Word for word, repeat the data; no picture should appear in the result.

#### [SUPPLIED DATA]
◆ ◆ ◆ ◆ ◆

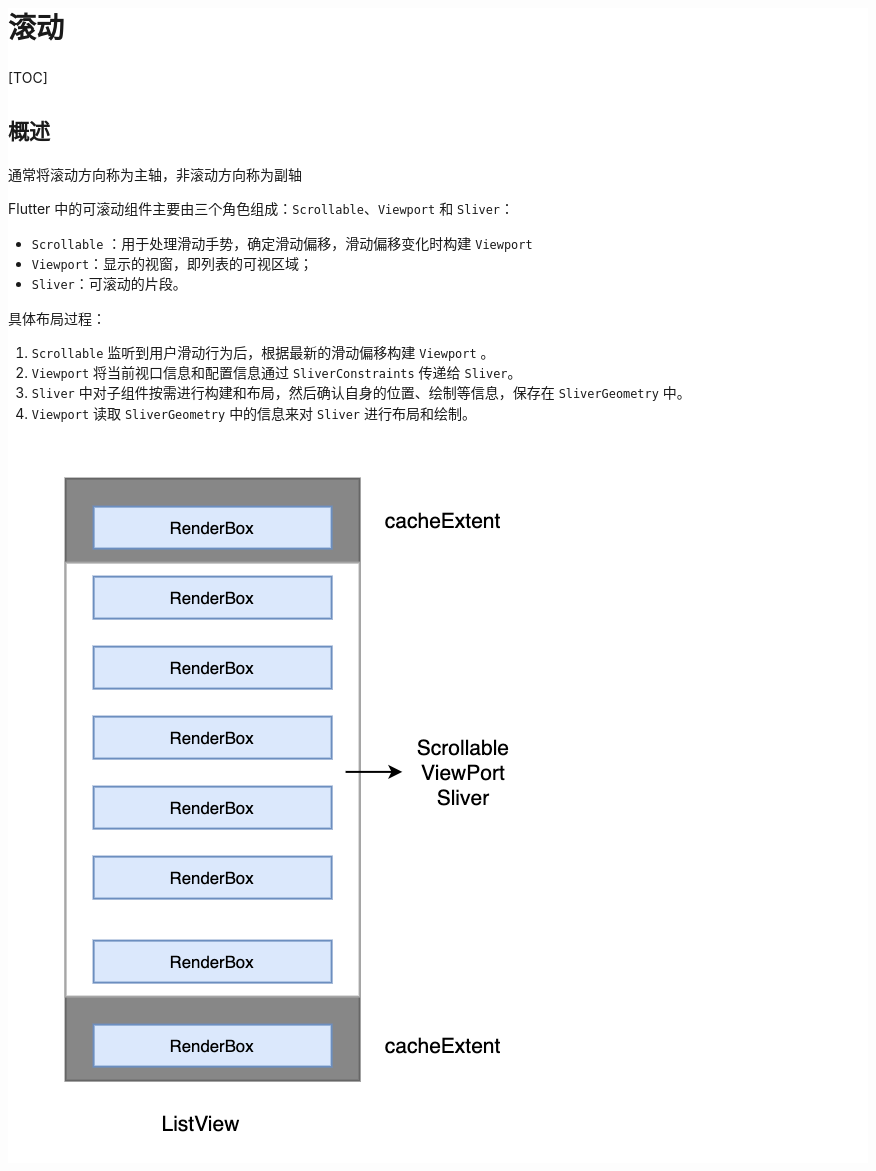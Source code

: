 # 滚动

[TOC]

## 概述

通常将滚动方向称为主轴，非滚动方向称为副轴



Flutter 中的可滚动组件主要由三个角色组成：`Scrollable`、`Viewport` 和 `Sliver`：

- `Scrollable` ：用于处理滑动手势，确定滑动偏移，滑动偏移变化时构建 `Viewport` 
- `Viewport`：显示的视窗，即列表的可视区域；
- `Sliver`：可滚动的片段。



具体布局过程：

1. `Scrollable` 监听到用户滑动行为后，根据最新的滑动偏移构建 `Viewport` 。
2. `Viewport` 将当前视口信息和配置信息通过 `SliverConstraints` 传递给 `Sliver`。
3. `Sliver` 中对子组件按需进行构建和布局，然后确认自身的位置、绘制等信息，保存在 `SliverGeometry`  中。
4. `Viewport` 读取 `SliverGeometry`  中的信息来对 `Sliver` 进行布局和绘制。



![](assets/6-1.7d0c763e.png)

◆ ◆ ◆ ◆ ◆

#### [THE ANSWER]
Source code

: # 滚动

[TOC]

## 概述

通常将滚动方向称为主轴，非滚动方向称为副轴



Flutter 中的可滚动组件主要由三个角色组成：`Scrollable`、`Viewport` 和 `Sliver`：

- `Scrollable` ：用于处理滑动手势，确定滑动偏移，滑动偏移变化时构建 `Viewport` 
- `Viewport`：显示的视窗，即列表的可视区域；
- `Sliver`：可滚动的片段。



具体布局过程：

1. `Scrollable` 监听到用户滑动行为后，根据最新的滑动偏移构建 `Viewport` 。
2. `Viewport` 将当前视口信息和配置信息通过 `SliverConstraints` 传递给 `Sliver`。
3. `Sliver` 中对子组件按需进行构建和布局，然后确认自身的位置、绘制等信息，保存在 `SliverGeometry`  中。
4. `Viewport` 读取 `SliverGeometry`  中的信息来对 `Sliver` 进行布局和绘制。



![](assets/6-1.7d0c763e.png)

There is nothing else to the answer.